*** DATA PROVIDED ***
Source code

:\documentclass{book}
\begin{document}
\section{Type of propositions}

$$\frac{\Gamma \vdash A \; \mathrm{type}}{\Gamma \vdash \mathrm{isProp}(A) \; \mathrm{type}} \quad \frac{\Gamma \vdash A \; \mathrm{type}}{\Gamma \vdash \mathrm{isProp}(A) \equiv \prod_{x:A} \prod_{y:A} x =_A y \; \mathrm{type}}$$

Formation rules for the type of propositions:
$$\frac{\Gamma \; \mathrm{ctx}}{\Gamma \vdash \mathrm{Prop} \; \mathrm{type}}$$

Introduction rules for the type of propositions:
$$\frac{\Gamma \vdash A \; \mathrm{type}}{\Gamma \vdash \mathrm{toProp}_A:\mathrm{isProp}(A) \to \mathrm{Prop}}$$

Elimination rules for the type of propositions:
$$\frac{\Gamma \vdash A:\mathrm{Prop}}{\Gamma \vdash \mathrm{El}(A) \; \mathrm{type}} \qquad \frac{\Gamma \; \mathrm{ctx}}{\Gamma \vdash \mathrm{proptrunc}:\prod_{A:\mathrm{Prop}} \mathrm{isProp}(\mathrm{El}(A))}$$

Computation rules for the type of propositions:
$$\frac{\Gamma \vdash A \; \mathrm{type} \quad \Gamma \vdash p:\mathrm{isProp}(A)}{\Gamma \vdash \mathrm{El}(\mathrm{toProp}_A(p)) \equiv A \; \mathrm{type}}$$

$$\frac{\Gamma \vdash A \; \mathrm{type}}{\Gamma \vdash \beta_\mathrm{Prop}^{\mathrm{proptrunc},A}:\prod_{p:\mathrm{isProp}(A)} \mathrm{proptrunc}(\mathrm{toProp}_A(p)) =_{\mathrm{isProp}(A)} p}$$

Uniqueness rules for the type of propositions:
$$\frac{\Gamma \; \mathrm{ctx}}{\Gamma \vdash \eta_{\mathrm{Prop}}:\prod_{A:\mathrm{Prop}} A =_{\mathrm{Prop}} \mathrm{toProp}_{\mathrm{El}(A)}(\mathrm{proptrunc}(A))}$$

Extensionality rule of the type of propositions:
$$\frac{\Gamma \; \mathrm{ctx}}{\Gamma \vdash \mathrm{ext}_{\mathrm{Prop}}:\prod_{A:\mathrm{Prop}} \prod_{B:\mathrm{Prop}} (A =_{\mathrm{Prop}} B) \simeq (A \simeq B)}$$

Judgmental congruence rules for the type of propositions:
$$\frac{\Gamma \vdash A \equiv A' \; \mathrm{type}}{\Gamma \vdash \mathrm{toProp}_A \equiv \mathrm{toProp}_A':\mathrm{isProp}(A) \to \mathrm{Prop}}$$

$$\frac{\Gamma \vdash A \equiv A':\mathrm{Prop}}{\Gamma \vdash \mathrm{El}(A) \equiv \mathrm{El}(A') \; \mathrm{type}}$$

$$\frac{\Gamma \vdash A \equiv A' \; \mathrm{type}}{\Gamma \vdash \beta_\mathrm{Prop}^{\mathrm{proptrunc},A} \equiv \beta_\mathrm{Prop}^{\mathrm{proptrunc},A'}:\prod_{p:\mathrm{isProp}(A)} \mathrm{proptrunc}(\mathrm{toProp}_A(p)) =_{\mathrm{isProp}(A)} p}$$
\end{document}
***
▸ TASK INSTRUCTIONS
Using the listing above, show each line holding the string "rules".

▸ REPLY TO THE TASK
Formation rules for the type of propositions:
Introduction rules for the type of propositions:
Elimination rules for the type of propositions:
Computation rules for the type of propositions:
Uniqueness rules for the type of propositions:
Judgmental congruence rules for the type of propositions:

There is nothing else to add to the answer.